色を使うな…!

環境色彩の勉強が緒に就いたところです。

副読本として吉田愼悟著「景観法を活用するための環境色彩計画」を購入して読んでいます。
2005年6月景観法が施行され、経済発展とともに無秩序に使用され、景観を損ねてきた日本の環境色彩にいよいよ大なたがふるわれるものと錯覚してきましたが、
トップダウン式に官からの要請で法的拘束力が働くというわけではなく、地域住民のねばり強い「まちづくり」によってはじめて少しずつ実現していくのだということに気づかされました。





カラーデザインを学び、色彩によりあるイメージを与え、それが私たちの日々の生活を豊かで楽しいものにする。色彩を学ぶものにとって誰しもが考えることかと思います。

「老人施設を建設するとしたら、どんな配色にしよう」「川縁につける安全防護柵はどんな色にしよう」「新しく建設する橋梁はどんな色にしよう」…

環境に建設される様々な建築物。商業施設しかり、マンションしかりです。

売れることを目指したり、カラーデザインを追求したりすると、特に新奇性や従前との差異を強調する向きがはびこり、どんどん周辺との関係性が絶たれてしまいます。
机上でカラーデザインを学び、本来「商品」に与えるべきカラーイメージをそのまんま建築物に使用してしまう例が実は後を絶たないそうです。そのため、厄介な代物ができあがってしまいます。

景観法では個人の個性は除外されますが、地域の個性は一定認められています。
個々の個性ではなく、地域全体でカラーを統一する戦略から街の個性化を図ることが求められていると言い換えてもいいでしょう。
となれば行政がリーダーシップをとって意識してまちづくりを推進している地域は必要な規制もかかり、ひいては魅力ある景観形成につながっていくでしょう。そうすれば住民の満足度も上がり街もさらに発展していくというものです。

さて、吉田氏の論点は明確です。氏の原点はジャン・フィリップ・ランクロ氏との出会いであり、彼のアトリエで研究するに至ったフランスの伝統的な街並みとの出会いだといっています。

多くの伝統的な街並みを残す地域は、その土地由来の素材が建材として使用されています。基本的にその土地で産出される石材、木材が用いられることにより、自ずと色彩も統一されるわけです。

かつて、日本のほとんどの街や村も例外ではありませんでした。特に木材を多用する日本の建築では、狭いYR~Yの色相範囲で大抵はおさまっていました。現在、重要伝統的建造物群保存地区(伝建地区)に指定されている地域のほとんどがこのような色彩ですし、最も彩度の高い色彩は咲き誇る花々、中彩度は木の葉。そして建物はその中で地の色として役割を担っています。こうして四季の変化を感じとることができる美しい街並みが保存されています。

ところが、新建材が使用されるようになり、「売れる」「他とは違う」ことを競うことで顧客を獲得する商業主義の中で今の色彩も素材もバラバラで統一感がなく、ともすると地域特性も全くみることができない街をつくりつづけてしまったのです。

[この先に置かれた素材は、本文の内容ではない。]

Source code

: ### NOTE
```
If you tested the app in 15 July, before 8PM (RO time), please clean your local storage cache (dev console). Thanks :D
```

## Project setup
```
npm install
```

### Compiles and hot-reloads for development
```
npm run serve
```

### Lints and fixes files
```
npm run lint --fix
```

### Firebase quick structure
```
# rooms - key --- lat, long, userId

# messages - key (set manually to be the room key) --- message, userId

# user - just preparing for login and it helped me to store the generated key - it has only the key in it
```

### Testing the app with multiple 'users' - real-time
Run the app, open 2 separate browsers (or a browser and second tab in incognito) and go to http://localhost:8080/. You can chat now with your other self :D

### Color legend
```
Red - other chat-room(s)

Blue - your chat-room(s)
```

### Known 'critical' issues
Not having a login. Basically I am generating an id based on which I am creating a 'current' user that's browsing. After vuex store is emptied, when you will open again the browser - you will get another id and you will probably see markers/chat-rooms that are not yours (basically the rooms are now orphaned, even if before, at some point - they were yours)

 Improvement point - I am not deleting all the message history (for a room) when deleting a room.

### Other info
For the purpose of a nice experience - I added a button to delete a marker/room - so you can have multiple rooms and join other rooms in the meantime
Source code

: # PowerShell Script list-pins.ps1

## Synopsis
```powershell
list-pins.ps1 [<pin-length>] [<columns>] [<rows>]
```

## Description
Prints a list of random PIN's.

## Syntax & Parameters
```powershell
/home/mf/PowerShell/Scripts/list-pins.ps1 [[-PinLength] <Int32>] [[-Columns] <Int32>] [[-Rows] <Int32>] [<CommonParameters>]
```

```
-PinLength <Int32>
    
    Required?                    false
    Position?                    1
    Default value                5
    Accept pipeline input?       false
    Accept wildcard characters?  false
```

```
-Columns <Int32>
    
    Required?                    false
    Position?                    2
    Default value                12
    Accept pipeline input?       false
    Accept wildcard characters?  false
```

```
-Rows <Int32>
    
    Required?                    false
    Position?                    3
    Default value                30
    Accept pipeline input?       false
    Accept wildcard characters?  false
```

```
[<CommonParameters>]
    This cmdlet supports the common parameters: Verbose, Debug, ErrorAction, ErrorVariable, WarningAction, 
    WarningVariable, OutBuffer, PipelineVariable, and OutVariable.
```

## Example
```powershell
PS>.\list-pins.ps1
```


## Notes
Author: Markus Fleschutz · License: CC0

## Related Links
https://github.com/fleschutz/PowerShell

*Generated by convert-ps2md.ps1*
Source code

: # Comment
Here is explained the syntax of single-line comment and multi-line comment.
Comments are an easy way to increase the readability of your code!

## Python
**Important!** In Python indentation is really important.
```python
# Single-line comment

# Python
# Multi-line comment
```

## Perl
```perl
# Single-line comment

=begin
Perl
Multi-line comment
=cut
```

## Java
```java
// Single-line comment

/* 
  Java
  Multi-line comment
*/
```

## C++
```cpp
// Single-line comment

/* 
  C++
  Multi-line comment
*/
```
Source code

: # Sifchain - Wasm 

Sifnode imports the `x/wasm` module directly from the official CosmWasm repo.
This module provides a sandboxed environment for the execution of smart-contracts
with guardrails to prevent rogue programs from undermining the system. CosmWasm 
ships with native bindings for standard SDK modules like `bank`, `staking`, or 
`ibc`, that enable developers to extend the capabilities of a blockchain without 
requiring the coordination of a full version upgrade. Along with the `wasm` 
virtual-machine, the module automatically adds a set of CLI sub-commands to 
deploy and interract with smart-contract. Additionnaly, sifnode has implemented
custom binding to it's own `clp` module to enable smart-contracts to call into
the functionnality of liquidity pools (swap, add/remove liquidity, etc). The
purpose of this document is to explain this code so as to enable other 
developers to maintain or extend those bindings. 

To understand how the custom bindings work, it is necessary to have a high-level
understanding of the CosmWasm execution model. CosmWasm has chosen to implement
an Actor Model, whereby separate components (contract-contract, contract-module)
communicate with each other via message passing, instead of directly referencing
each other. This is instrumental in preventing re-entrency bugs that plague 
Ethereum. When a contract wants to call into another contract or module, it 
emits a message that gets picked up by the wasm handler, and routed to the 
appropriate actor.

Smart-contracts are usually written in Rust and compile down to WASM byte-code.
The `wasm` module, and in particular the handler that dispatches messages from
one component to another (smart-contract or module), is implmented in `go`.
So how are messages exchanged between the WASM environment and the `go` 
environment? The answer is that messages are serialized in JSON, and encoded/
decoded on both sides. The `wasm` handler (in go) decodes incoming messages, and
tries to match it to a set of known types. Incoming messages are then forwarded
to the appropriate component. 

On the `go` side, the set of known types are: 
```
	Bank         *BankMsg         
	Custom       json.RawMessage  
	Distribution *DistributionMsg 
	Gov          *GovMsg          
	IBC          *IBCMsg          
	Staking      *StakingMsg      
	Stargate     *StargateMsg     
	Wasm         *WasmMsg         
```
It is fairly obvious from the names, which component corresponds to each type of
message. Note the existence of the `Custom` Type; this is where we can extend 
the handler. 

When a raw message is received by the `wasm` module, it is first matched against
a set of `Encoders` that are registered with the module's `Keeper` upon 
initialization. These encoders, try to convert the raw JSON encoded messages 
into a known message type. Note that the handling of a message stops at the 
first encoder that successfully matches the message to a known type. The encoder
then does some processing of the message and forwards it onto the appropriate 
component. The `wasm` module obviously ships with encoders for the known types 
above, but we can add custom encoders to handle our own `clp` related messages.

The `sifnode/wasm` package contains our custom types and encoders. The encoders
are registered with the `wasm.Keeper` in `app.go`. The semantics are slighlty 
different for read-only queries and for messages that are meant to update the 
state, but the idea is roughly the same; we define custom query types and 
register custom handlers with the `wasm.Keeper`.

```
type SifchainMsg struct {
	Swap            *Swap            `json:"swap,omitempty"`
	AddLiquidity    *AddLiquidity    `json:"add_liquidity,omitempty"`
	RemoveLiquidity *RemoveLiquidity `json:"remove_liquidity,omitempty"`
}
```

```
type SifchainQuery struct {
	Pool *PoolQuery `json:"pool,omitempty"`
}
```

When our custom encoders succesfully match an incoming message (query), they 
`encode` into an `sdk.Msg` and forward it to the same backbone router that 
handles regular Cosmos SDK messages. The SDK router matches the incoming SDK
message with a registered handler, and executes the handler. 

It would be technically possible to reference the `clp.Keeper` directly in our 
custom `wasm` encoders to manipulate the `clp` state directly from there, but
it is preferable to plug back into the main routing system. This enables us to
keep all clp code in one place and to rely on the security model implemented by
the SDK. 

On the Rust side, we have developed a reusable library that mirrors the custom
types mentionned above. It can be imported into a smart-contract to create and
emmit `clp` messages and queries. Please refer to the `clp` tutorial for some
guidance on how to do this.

一旦破壊されてしまった環境に手を入れるためには、どうしても先の強いリーダーシップとまちづくりの計画が不可欠です。いよいよ色彩の専門家を育てることも重要になってきています。

私自身も色彩を学んできて、そろそろ理論だけでなく実践へとつなげていきたいと思うようになってきました。

学ぶといろいろと色彩を使いたくなるわけですが、環境色彩を学んで到達した考え方は意外です。

「色を使うな!」
ですから。(そういえば、かつて私の師匠も言っていたような…)

吉田氏は今後の景観色彩への提言として次のように推奨しています。

「外壁色に迷ったら10YRの彩度3以下」「道路は地域の土の色を基本とする」「道路の付属物も10YRで揃える」「迷ったら低彩度色」…これらをスタンダードにしたら間違いなくマシになる。

私はどの考え方もいちいち同感してしまいます。


そして、もう一つ。

環境色彩は「ケ」の色彩であれということです。

「ハレ」と「ケ」。日常が「ケ」で、祭りや行事を「ハレ」といいますが、「ハレ」の色彩が生き生きしてくるためには「ケ」の表情が欠かせないというわけです。

高彩度色の濫用によって競い合う街中の広告や看板で日常が騒々しく彩られています。極彩色の電光掲示板にしかも動画でこれでもかと目に入ってくる情報。疲れ果てて家路についているというのにことさら苛立ったりするのは私だけなのでしょうか。いつもいつもお祭り騒ぎのような街の色彩にうんざりしてしまいます。


…そんなこんなを今、勉強しています。ちょっとまとまりなく書いてしまいましたが。


さて、来週は学校のテストです。そろそろつくるか。